Stored data entries:

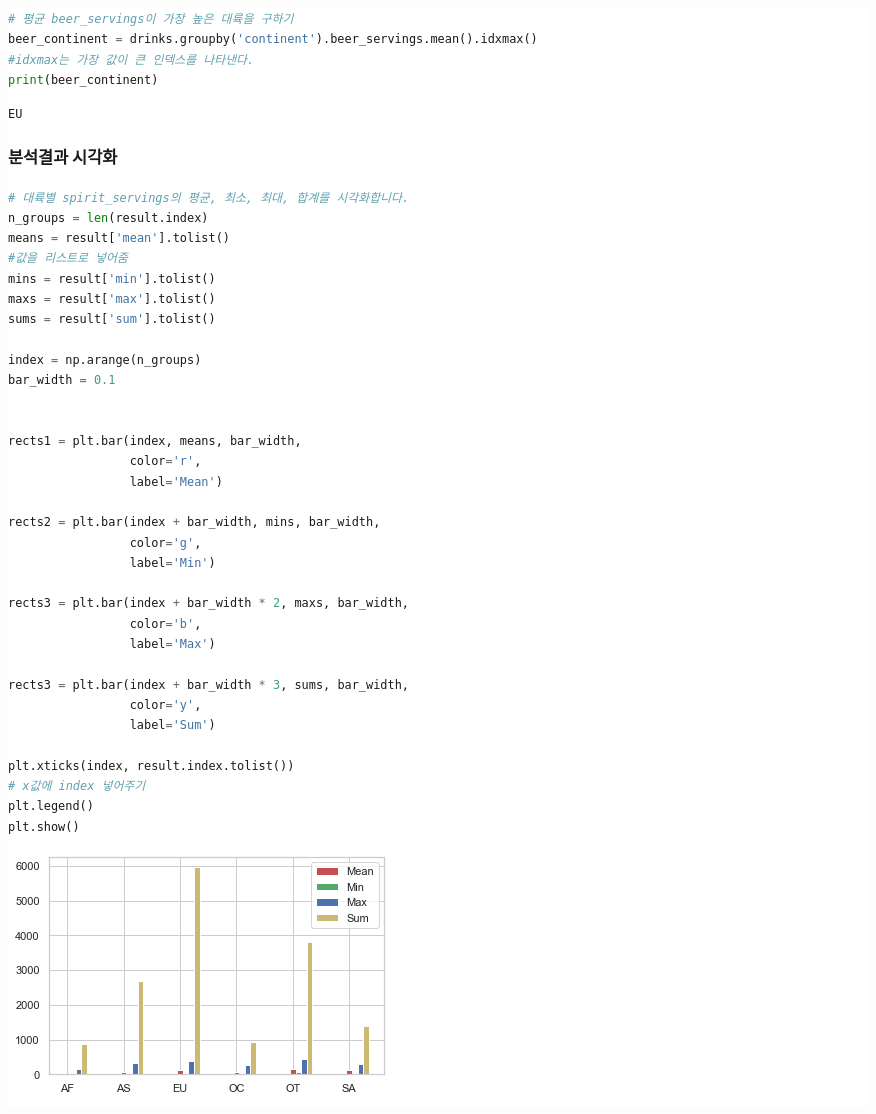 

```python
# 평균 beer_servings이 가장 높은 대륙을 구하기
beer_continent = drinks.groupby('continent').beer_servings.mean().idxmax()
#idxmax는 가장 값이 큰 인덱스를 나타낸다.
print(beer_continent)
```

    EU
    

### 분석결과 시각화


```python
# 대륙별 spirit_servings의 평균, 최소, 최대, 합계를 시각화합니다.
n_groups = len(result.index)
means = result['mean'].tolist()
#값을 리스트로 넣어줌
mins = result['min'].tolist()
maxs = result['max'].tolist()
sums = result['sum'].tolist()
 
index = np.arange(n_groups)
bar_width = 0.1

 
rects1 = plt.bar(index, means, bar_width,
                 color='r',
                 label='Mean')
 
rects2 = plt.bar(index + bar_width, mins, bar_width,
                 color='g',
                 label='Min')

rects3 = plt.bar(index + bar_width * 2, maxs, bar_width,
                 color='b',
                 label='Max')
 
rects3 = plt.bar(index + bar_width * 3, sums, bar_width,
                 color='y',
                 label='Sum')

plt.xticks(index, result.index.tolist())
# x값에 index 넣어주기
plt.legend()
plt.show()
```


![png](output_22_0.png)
---
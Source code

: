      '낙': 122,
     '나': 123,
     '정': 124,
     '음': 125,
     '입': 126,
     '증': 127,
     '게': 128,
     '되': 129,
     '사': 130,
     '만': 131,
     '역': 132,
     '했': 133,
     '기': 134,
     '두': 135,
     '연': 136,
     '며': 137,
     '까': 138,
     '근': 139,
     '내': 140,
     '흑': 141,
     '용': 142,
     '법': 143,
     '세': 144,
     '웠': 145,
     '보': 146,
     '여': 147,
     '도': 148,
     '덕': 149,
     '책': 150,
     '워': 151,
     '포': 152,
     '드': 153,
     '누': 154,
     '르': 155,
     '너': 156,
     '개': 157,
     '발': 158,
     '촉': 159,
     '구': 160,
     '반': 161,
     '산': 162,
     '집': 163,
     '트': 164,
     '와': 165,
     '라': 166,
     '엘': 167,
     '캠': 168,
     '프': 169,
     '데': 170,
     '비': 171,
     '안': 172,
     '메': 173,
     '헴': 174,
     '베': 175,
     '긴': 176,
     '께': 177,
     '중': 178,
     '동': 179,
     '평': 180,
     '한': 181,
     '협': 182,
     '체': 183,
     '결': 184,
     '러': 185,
==
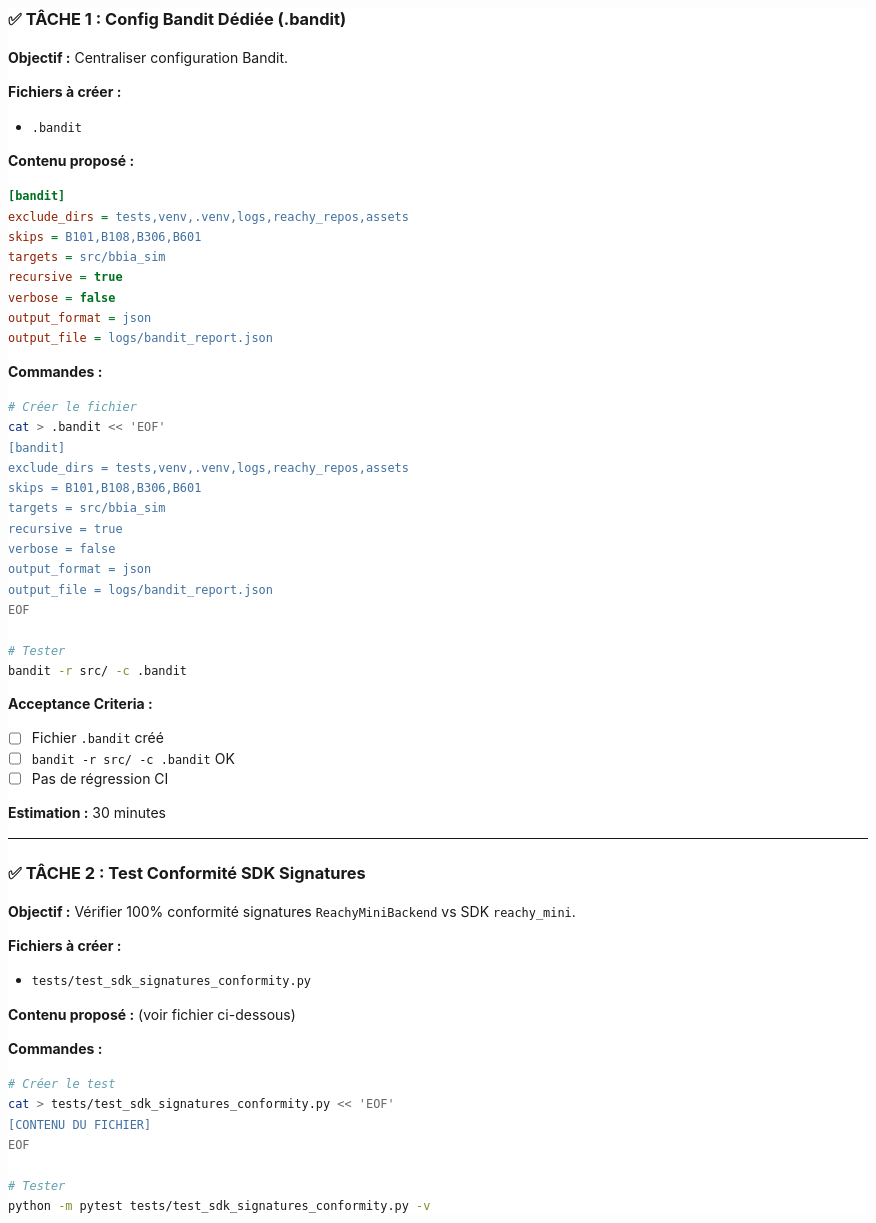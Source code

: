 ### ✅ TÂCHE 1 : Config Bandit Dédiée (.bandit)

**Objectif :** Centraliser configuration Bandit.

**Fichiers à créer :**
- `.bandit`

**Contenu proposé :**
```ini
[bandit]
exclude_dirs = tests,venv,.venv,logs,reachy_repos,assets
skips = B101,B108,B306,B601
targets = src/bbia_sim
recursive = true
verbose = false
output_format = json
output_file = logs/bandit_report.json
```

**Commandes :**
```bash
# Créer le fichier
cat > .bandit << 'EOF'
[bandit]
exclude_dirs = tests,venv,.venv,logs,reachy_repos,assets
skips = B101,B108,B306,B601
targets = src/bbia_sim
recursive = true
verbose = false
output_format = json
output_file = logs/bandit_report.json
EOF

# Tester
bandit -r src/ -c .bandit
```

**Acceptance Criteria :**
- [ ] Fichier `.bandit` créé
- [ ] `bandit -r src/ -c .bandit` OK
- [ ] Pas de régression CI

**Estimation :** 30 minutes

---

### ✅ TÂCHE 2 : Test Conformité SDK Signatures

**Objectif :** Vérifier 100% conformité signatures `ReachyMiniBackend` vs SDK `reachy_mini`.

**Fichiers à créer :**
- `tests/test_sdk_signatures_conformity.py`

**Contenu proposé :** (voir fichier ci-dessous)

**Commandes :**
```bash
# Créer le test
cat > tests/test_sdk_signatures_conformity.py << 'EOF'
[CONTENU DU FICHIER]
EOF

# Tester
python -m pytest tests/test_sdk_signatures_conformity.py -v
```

● ABOUT THIS TASK
Look for the word "maxs". Copy out every line of the data that has it.

● WRITTEN RESPONSE
maxs = result['max'].tolist()
rects3 = plt.bar(index + bar_width * 2, maxs, bar_width,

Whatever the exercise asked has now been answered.